*** Exercise materials ***

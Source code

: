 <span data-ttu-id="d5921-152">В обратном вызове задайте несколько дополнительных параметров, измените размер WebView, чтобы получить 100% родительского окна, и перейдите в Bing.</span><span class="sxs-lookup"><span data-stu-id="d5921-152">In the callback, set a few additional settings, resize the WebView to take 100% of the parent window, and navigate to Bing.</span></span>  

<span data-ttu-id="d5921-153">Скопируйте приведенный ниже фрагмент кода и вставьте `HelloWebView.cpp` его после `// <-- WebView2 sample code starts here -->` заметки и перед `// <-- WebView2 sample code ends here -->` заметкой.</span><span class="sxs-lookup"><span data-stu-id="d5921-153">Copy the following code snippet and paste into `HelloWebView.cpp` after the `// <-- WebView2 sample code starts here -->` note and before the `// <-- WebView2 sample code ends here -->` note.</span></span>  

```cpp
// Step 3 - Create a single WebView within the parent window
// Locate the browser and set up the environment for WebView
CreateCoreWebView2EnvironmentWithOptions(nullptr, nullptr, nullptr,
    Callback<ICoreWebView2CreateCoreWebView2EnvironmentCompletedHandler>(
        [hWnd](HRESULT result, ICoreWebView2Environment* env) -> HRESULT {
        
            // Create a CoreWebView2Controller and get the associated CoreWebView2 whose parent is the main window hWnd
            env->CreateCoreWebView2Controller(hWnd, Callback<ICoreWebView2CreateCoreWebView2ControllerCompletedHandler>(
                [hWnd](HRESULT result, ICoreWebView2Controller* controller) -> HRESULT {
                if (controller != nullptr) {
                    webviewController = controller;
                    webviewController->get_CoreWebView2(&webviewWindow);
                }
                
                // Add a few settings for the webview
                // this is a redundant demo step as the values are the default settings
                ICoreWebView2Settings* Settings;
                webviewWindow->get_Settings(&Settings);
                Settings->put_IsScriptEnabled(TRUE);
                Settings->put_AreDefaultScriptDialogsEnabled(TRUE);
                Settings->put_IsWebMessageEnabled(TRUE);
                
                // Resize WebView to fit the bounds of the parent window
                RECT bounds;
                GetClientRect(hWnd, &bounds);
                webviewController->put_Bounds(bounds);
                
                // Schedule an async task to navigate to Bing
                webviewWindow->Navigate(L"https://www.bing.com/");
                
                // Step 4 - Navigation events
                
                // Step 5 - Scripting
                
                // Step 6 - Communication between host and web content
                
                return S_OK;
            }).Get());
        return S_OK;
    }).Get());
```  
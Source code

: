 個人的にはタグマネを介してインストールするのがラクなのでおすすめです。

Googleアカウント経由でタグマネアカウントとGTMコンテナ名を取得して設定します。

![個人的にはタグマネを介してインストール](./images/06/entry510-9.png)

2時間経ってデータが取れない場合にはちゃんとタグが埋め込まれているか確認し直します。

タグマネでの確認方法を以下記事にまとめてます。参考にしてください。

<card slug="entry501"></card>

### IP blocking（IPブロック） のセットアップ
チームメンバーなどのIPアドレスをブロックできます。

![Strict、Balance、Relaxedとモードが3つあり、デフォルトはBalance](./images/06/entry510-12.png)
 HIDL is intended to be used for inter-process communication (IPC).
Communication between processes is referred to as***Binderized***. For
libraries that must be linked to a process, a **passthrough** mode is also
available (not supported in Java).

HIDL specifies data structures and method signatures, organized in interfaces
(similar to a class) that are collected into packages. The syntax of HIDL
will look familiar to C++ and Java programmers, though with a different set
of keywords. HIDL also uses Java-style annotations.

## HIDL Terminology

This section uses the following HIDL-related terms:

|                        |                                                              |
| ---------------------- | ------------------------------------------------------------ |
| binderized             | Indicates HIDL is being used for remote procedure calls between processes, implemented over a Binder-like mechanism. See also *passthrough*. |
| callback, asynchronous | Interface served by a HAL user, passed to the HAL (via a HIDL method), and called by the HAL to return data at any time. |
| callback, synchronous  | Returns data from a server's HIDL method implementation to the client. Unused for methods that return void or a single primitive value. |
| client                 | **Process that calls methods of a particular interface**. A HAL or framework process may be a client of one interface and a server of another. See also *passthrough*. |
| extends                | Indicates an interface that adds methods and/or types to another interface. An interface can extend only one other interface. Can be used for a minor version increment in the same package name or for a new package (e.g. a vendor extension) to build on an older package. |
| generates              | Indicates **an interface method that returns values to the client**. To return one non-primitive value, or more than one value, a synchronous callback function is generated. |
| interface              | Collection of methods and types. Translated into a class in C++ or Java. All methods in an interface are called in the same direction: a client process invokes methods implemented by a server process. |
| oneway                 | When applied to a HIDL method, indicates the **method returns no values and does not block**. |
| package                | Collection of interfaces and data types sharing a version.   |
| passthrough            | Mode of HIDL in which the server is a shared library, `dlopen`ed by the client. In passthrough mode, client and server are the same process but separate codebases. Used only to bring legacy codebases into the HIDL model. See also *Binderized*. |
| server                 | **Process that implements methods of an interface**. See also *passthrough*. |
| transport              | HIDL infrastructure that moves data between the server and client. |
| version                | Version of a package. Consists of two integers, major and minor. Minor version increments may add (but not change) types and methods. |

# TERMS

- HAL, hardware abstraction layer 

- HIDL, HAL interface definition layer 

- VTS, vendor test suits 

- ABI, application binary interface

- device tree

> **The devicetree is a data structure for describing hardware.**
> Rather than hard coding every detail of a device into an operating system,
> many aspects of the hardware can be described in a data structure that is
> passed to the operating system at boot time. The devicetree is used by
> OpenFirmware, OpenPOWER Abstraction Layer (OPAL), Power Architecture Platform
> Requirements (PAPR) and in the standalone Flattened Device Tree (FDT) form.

*** End of Exercise materials ***

### Problem statement:
Among the records above, find each line holding "vendor" and list it.

### Written response:
| extends                | Indicates an interface that adds methods and/or types to another interface. An interface can extend only one other interface. Can be used for a minor version increment in the same package name or for a new package (e.g. a vendor extension) to build on an older package. |
- VTS, vendor test suits 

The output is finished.